Upload README.md

1a4e3e6 verified 3 months ago

12.5 kB

MagicBot-VGA

This repository documents how to evaluate our RoboTwin model zaleni/MagicBot-VGA-Robotwin with the MagicBot-VGA codebase.

This README focuses on RoboTwin 2.0 environment preparation and evaluation.

It covers:

MagicBot environment installation
RoboTwin evaluation setup
required external model assets
single-task evaluation
50-task randomized evaluation
CVPR 2026 RoboTwin Track 11-task evaluation
submission package generation for the leaderboard workflow

1. Requirements

The codebase is built and tested with:

Python 3.10
CUDA 12.8
PyTorch 2.7.1

We recommend using a Linux machine with NVIDIA GPUs.

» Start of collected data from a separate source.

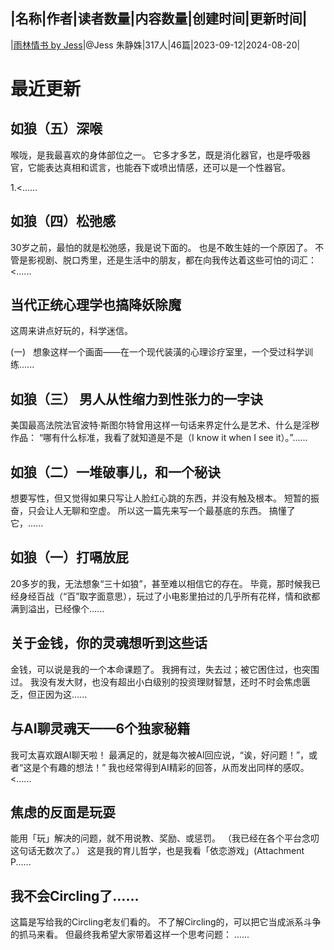 |名称|作者|读者数量|内容数量|创建时间|更新时间|
---
|[雨林情书 by Jess](https://xiaobot.net/p/rainforestlove?refer=0b133df9-27dc-423b-8101-639049001c13)|@Jess 朱静姝|317人|46篇|2023-09-12|2024-08-20|

# 最近更新
## 如狼（五）深喉
喉咙，是我最喜欢的身体部位之一。
它多才多艺，既是消化器官，也是呼吸器官，它能表达真相和谎言，也能吞下或喷出情感，还可以是一个性器官。

1.<......
## 如狼（四）松弛感
30岁之前，最怕的就是松弛感，我是说下面的。
也是不敢生娃的一个原因了。
不管是影视剧、脱口秀里，还是生活中的朋友，都在向我传达着这些可怕的词汇：
<......
## 当代正统心理学也搞降妖除魔&nbsp;
这周来讲点好玩的，科学迷信。

(一)
&nbsp;
想象这样一个画面——在一个现代装潢的心理诊疗室里，一个受过科学训练......
## 如狼（三） 男人从性缩力到性张力的一字诀
美国最高法院法官波特·斯图尔特曾用这样一句话来界定什么是艺术、什么是淫秽作品：
“哪有什么标准，我看了就知道是不是（I know it when I see it）。”......
## 如狼（二）一堆破事儿，和一个秘诀
想要写性，但又觉得如果只写让人脸红心跳的东西，并没有触及根本。
短暂的振奋，只会让人无聊和空虚。
所以这一篇先来写一个最基底的东西。
搞懂了它，......
## 如狼（一）打嗝放屁
20多岁的我，无法想象“三十如狼”，甚至难以相信它的存在。
毕竟，那时候我已经身经百战（“百”取字面意思），玩过了小电影里拍过的几乎所有花样，情和欲都满到溢出，已经像个......
## 关于金钱，你的灵魂想听到这些话
金钱，可以说是我的一个本命课题了。
我拥有过，失去过；被它困住过，也突围过。
我没有发大财，也没有超出小白级别的投资理财智慧，还时不时会焦虑匮乏，但正因为这......
## 与AI聊灵魂天——6个独家秘籍
我可太喜欢跟AI聊天啦！
最满足的，就是每次被AI回应说，“诶，好问题！”，或者“这是个有趣的想法！” 
我也经常得到AI精彩的回答，从而发出同样的感叹。<......
## 焦虑的反面是玩耍
能用「玩」解决的问题，就不用说教、奖励、或惩罚。
（我已经在各个平台念叨这句话无数次了。）
这是我的育儿哲学，也是我看「依恋游戏」(Attachment P......
## 我不会Circling了……
这篇是写给我的Circling老友们看的。
不了解Circling的，可以把它当成派系斗争的抓马来看。
但最终我希望大家带着这样一个思考问题：
......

2. Install the MagicBot Base Environment

Clone the repository:

git clone https://github.com/zaleni/MagicBot-VGA.git
cd MagicBot-VGA

Create a conda environment:

conda create -y -n magicbot python=3.10
conda activate magicbot
pip install --upgrade pip

Install the basic system dependencies used by the codebase:

conda install -c conda-forge ffmpeg=7.1.1 svt-av1 -y

Install PyTorch for CUDA 12.8:

pip install torch==2.7.1 torchvision==0.22.1 torchaudio==2.7.1 \
  --index-url https://download.pytorch.org/whl/cu128

Install Python dependencies:

pip install torchcodec numpy scipy transformers==4.57.1 mediapy loguru pytest omegaconf
pip install -e .

3. Qwen3-VL Dependency

For CubeV2, the recommended dependency is the official Hugging Face Qwen3-VL implementation provided by transformers>=4.57.0.

In this repository, CubeV2 imports Qwen3-VL directly from:

from transformers.models.qwen3_vl import modeling_qwen3_vl
from transformers.models.qwen3_vl import Qwen3VLForConditionalGeneration, Qwen3VLTextModel

So for standard evaluation, you do not need to patch transformers if your environment already uses a recent enough official version such as transformers==4.57.1.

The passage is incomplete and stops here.